▶ _Problem description_: From the listing below, set down exactly the lines between the one holding "improve user mobility" and the one holding "- The mouse", inclusive. No other line is wanted.

▶ _The data_:
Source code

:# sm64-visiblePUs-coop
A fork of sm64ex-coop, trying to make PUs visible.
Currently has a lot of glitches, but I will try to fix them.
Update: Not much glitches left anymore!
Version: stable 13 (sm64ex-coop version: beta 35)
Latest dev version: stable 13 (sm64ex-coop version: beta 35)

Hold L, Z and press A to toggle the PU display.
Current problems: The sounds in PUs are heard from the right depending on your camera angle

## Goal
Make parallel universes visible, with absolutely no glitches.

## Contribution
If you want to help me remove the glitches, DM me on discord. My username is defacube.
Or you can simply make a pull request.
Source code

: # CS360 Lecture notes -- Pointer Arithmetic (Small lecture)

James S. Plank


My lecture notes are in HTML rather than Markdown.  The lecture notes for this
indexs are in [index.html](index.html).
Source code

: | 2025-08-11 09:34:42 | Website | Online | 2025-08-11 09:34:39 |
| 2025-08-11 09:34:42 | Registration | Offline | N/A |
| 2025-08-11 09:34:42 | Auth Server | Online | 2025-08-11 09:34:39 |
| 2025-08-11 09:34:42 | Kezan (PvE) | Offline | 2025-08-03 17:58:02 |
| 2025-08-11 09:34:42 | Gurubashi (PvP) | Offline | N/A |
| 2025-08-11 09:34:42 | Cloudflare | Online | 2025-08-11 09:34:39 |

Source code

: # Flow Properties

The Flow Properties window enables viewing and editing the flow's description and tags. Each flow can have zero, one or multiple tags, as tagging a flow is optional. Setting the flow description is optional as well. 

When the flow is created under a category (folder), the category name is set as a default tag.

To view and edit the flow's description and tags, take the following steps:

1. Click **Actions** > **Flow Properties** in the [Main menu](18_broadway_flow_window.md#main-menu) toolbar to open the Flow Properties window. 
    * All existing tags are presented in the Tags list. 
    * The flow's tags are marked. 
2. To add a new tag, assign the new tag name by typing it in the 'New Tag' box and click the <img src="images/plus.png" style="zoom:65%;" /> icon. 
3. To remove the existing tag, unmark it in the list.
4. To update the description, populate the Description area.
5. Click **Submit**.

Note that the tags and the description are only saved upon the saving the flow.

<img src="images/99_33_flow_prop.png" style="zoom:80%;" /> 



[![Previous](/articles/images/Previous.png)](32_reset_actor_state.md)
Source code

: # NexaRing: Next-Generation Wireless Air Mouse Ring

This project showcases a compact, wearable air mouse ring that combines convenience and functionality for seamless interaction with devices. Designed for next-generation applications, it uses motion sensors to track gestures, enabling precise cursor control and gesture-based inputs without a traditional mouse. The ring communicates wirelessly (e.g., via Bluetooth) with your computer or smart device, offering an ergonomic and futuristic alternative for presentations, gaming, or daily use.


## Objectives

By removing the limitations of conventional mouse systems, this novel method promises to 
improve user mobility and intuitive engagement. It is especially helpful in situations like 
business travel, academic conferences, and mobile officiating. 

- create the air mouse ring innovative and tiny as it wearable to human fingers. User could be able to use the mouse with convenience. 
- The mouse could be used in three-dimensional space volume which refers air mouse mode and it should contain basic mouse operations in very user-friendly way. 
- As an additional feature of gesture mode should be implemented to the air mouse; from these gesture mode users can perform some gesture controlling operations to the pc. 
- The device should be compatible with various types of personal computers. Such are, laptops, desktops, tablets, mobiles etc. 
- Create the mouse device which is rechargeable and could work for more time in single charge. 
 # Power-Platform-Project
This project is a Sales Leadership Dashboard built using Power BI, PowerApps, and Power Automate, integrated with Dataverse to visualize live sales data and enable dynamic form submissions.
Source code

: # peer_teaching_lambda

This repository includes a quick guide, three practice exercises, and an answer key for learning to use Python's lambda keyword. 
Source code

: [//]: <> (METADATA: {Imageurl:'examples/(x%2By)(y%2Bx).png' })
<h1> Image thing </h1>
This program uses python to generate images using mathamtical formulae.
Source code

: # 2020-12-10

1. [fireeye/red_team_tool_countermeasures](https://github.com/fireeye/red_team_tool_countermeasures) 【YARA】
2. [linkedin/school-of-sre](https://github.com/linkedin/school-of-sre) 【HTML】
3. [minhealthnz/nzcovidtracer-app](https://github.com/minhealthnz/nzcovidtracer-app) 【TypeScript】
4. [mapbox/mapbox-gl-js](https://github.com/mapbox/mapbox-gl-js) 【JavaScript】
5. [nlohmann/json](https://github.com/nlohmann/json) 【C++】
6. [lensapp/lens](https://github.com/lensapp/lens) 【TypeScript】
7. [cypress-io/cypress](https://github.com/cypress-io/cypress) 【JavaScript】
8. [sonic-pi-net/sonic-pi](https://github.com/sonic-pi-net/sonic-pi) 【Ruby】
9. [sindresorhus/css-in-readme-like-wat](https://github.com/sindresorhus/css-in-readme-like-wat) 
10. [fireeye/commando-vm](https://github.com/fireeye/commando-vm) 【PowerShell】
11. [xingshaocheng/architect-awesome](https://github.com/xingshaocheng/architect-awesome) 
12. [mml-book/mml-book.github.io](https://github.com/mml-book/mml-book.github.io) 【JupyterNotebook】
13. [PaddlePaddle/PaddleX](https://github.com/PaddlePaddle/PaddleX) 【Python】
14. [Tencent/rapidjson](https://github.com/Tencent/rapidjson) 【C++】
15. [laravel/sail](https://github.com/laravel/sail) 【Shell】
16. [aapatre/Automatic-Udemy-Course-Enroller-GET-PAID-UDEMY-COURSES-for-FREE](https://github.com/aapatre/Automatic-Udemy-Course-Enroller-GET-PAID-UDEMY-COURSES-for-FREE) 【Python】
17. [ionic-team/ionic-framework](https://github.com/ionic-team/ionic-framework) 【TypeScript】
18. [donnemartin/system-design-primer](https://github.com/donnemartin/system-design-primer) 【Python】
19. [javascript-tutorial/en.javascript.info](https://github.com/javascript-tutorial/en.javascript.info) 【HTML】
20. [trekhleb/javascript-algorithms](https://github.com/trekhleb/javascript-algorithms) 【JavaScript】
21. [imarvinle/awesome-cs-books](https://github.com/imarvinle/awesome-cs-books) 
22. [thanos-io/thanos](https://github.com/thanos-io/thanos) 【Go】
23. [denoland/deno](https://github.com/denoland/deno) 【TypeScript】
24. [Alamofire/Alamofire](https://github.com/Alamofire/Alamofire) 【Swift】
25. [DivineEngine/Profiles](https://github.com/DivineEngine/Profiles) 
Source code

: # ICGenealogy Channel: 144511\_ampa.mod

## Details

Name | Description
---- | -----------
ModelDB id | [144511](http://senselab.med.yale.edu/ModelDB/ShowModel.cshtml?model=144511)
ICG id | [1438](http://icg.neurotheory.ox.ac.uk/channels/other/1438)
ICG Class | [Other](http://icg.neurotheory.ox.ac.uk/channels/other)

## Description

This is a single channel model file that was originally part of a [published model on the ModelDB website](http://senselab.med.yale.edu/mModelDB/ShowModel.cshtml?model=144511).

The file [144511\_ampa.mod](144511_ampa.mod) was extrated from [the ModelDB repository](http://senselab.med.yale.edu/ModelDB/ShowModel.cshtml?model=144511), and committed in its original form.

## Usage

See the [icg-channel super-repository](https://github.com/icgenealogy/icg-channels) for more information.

▶ _Expected output_:
improve user mobility and intuitive engagement. It is especially helpful in situations like 
business travel, academic conferences, and mobile officiating. 

- create the air mouse ring innovative and tiny as it wearable to human fingers. User could be able to use the mouse with convenience. 
- The mouse could be used in three-dimensional space volume which refers air mouse mode and it should contain basic mouse operations in very user-friendly way. 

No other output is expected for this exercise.